Традиция заставляет делиться и поверять моралью право. Традиция мешает управлению, свободному манипулированию информацией и потоками капитала. Поэтому либеральными элитами взят курс на воинствующий антитрадиционализм, который грозит превзойти «достижения» госатеизма советского образца.
Христианское государство вовсе не обязано быть монархией. Ведь христианская община была выборной, а не династической и уж точно не сословной, поскольку, по слову апостола Павла, «нет ни Еллина, ни Иудея, ни обрезания, ни необрезания, варвара, Скифа, раба, свободного, но всё и во всём Христос» (Кол. 3: 10, 11). С другой стороны, наличие или отсутствие монарха в системе государственного управления вообще не существенно. Важен приоритет традиции или отсутствие такового, а с помощью ли монарха или без него достигнут приоритет традиции, совершенно не важно.
Другой неизбежно возникающий вопрос — более общего порядка. Как соотносится христианское общество с идеями реставрации и консерватизма?
Реставрация чего бы то ни было редко предоставляет новый простор для жизни. Классический консерватизм ориентирован на сохранение исторически локальных явлений и институтов, но сегодня он ничего не в состоянии консервировать, кроме либерализма с приставкой «нео-». Такой антикварный консерватизм на деле ситуативен, он выступает в жанре «чего изволите?».
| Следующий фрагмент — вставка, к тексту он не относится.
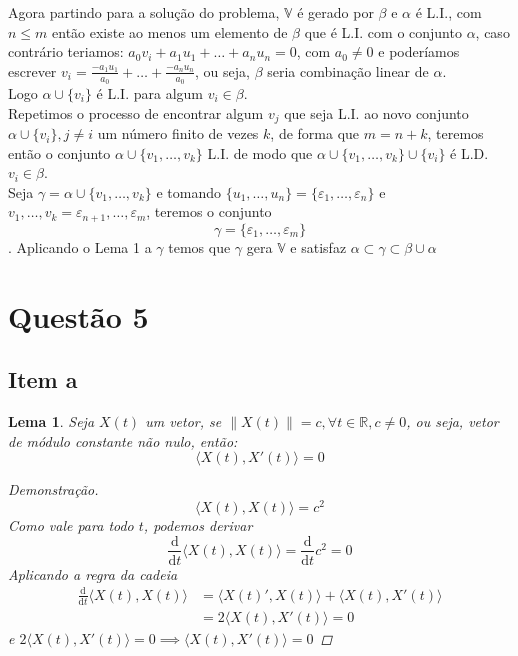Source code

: \documentclass[12pt,letterpaper]{article}
\newtheorem{lemma}{Lema}
\begin{document}
  Agora partindo para a solução do problema, \(\mathbb{V}\) é gerado por \(\beta\) e \(\alpha\) é L.I., com \(n \leq m\) então existe ao menos um elemento de \(\beta\) que é L.I. com o conjunto \(\alpha\), caso contrário teriamos:  \(a_0v_i + a_1u_1 + \dots + a_nu_n = 0\), com \(a_0 \neq 0\) e poderíamos escrever \(v_i = \frac{-a_1u_1}{a_0} + \dots + \frac{-a_nu_n}{a_0}\), ou seja, \( \beta \) seria combinação linear de \(\alpha\).\\
  Logo \(\alpha \cup \{v_i\}\) é L.I. para algum \(v_i \in \beta\).\\
  Repetimos o processo de encontrar algum \(v_j\) que seja L.I. ao novo conjunto  \(\alpha \cup \{v_i\}, j \neq i\) um número finito de vezes \(k\), de forma que \(m = n + k\), teremos então o conjunto \(\alpha \cup \{v_1, \dots, v_k\}\) L.I. de modo que \(\alpha \cup \{v_1, \dots, v_k\} \cup \{v_i\}\) é L.D. \forall \(v_i \in \beta\).\\
  Seja \(\gamma = \alpha \cup \{v_1, \dots, v_k\} \) e tomando \(\{u_1,\dots, u_n\} = \{\varepsilon_1, \dots, \varepsilon_n\}\) e \(v_1, \dots, v_k = \varepsilon_{n+1}, \dots, \varepsilon_m\), teremos o conjunto \[\gamma = \{\varepsilon_1, \dots, \varepsilon_m\}\].
  Aplicando o Lema 1 a \(\gamma\) temos que \(\gamma\) gera \(\mathbb{V}\) e satisfaz \(\alpha \subset \gamma \subset \beta \cup \alpha \)

\newpage
\section*{Questão 5}
\subsection*{Item a}
\begin{lemma}
Seja \(X(t)\) um vetor, se \(\lVert X(t) \rVert = c, \forall t \in \mathbb{R}, c\neq 0\), ou seja, vetor de módulo constante não nulo, então:
\[\langle X(t), X'(t) \rangle = 0\]
\begin{proof}[Demonstração]
\[\langle X(t), X(t) \rangle = c^2\]
Como vale para todo \(t\), podemos derivar
\[ \frac{\mathrm{d}}{\mathrm{d}t}\langle X(t), X(t) \rangle = \frac{\mathrm{d}}{\mathrm{d}t}c^2 = 0 \]
Aplicando a regra da cadeia
\begin{align*}
  \frac{\mathrm{d}}{\mathrm{d}t} \langle X(t), X(t) \rangle &=  \langle X(t)', X(t) \rangle + \langle X(t), X'(t) \rangle \\
  &= 2 \langle X(t), X'(t) \rangle = 0
\end{align*}
e \(2 \langle X(t), X'(t) \rangle = 0 \implies \langle X(t), X'(t) \rangle = 0\)
\end{proof}
\end{lemma}
\end{document}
Другое дело — опора на традицию как историческую протяжённость, обеспечивающую связь прошлого, настоящего и будущего. Консерватизм для христианского типа социальности безразличен, как и монархизм. А вот традиция критически важна. Причём подлинный, системный традиционализм сильно расходится с консервативным — локальным, избирательным и статичным — пониманием традиции.
В рамках системного традиционализма традиция одновременно и устойчива, и изменчива. Она «ставит старое в новое отношение к целому» (Г.В.Ф. Гегель), она внутренне диалектична.
Подобным образом понятая традиция предполагает договор поколений и является всеобщим достоянием, а не инструментом доминирования одних социальных групп над другими. Это делает традицию основой демократических институтов. Это и есть христианский традиционализм.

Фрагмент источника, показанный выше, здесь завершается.